(DATA FOR THE TASK)

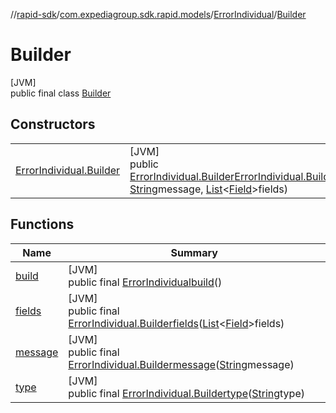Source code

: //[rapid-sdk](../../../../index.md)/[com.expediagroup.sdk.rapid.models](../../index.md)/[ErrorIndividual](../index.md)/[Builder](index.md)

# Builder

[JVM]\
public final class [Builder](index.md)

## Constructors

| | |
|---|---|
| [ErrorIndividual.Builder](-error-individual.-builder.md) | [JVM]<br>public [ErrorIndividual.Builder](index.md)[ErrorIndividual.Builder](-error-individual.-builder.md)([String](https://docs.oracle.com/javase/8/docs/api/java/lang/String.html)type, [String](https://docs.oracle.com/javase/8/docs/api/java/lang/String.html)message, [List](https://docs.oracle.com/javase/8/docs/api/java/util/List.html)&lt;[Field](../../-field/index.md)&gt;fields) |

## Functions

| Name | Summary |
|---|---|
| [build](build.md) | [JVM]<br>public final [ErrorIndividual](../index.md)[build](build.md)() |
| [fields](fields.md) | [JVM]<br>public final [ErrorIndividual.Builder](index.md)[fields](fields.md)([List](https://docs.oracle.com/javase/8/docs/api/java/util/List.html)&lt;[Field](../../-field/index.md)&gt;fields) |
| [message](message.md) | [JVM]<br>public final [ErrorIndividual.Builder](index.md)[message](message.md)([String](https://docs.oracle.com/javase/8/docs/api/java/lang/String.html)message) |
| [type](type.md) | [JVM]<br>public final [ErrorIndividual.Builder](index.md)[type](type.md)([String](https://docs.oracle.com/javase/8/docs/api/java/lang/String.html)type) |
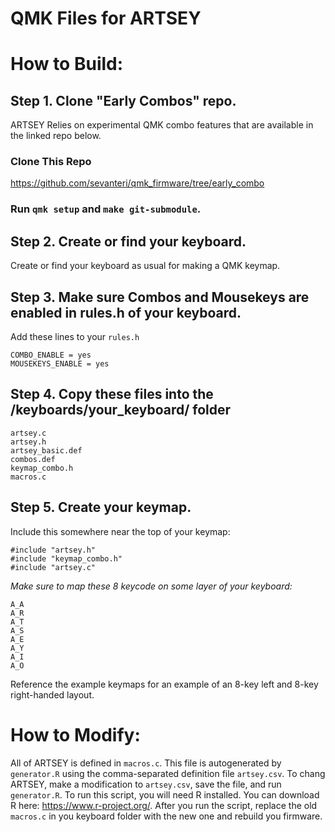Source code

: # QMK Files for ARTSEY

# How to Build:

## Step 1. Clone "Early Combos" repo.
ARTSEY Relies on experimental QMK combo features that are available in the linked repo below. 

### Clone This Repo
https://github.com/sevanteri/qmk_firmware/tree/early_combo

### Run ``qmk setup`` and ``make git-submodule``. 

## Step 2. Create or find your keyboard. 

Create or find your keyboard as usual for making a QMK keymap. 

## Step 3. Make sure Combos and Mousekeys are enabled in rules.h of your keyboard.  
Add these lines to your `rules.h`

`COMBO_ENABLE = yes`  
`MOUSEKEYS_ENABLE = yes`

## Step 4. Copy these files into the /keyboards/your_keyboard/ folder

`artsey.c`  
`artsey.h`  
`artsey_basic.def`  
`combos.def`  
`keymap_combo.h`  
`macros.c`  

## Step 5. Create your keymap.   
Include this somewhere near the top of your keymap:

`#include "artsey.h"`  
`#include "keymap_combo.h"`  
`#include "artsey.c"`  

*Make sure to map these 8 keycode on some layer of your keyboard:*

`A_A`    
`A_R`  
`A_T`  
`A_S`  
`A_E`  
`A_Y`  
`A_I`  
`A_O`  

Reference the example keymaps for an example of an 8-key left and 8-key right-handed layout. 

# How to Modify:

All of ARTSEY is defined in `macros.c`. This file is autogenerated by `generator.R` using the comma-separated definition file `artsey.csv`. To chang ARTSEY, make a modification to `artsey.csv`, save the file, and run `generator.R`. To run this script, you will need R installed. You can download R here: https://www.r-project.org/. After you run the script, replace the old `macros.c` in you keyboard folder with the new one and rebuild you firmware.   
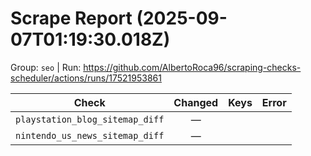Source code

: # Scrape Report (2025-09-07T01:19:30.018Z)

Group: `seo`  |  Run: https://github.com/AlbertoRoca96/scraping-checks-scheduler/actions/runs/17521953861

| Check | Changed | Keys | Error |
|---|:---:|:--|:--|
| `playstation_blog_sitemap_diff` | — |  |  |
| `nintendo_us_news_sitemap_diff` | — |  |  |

(End DATA FOR THE TASK)

#### [TRY IT]
Leave out every picture and transcribe the remaining entries exactly.

#### [ANSWER AREA]
Source code

: //[rapid-sdk](../../../../index.md)/[com.expediagroup.sdk.rapid.models](../../index.md)/[ErrorIndividual](../index.md)/[Builder](index.md)

# Builder

[JVM]\
public final class [Builder](index.md)

## Constructors

| | |
|---|---|
| [ErrorIndividual.Builder](-error-individual.-builder.md) | [JVM]<br>public [ErrorIndividual.Builder](index.md)[ErrorIndividual.Builder](-error-individual.-builder.md)([String](https://docs.oracle.com/javase/8/docs/api/java/lang/String.html)type, [String](https://docs.oracle.com/javase/8/docs/api/java/lang/String.html)message, [List](https://docs.oracle.com/javase/8/docs/api/java/util/List.html)&lt;[Field](../../-field/index.md)&gt;fields) |

## Functions

| Name | Summary |
|---|---|
| [build](build.md) | [JVM]<br>public final [ErrorIndividual](../index.md)[build](build.md)() |
| [fields](fields.md) | [JVM]<br>public final [ErrorIndividual.Builder](index.md)[fields](fields.md)([List](https://docs.oracle.com/javase/8/docs/api/java/util/List.html)&lt;[Field](../../-field/index.md)&gt;fields) |
| [message](message.md) | [JVM]<br>public final [ErrorIndividual.Builder](index.md)[message](message.md)([String](https://docs.oracle.com/javase/8/docs/api/java/lang/String.html)message) |
| [type](type.md) | [JVM]<br>public final [ErrorIndividual.Builder](index.md)[type](type.md)([String](https://docs.oracle.com/javase/8/docs/api/java/lang/String.html)type) |
Source code

: # QMK Files for ARTSEY

# How to Build:

## Step 1. Clone "Early Combos" repo.
ARTSEY Relies on experimental QMK combo features that are available in the linked repo below. 

### Clone This Repo
https://github.com/sevanteri/qmk_firmware/tree/early_combo

### Run ``qmk setup`` and ``make git-submodule``. 

## Step 2. Create or find your keyboard. 

Create or find your keyboard as usual for making a QMK keymap. 

## Step 3. Make sure Combos and Mousekeys are enabled in rules.h of your keyboard.  
Add these lines to your `rules.h`

`COMBO_ENABLE = yes`  
`MOUSEKEYS_ENABLE = yes`

## Step 4. Copy these files into the /keyboards/your_keyboard/ folder

`artsey.c`  
`artsey.h`  
`artsey_basic.def`  
`combos.def`  
`keymap_combo.h`  
`macros.c`  

## Step 5. Create your keymap.   
Include this somewhere near the top of your keymap:

`#include "artsey.h"`  
`#include "keymap_combo.h"`  
`#include "artsey.c"`  

*Make sure to map these 8 keycode on some layer of your keyboard:*

`A_A`    
`A_R`  
`A_T`  
`A_S`  
`A_E`  
`A_Y`  
`A_I`  
`A_O`  

Reference the example keymaps for an example of an 8-key left and 8-key right-handed layout. 

# How to Modify:

All of ARTSEY is defined in `macros.c`. This file is autogenerated by `generator.R` using the comma-separated definition file `artsey.csv`. To chang ARTSEY, make a modification to `artsey.csv`, save the file, and run `generator.R`. To run this script, you will need R installed. You can download R here: https://www.r-project.org/. After you run the script, replace the old `macros.c` in you keyboard folder with the new one and rebuild you firmware.   
Source code

: # Scrape Report (2025-09-07T01:19:30.018Z)

Group: `seo`  |  Run: https://github.com/AlbertoRoca96/scraping-checks-scheduler/actions/runs/17521953861

| Check | Changed | Keys | Error |
|---|:---:|:--|:--|
| `playstation_blog_sitemap_diff` | — |  |  |
| `nintendo_us_news_sitemap_diff` | — |  |  |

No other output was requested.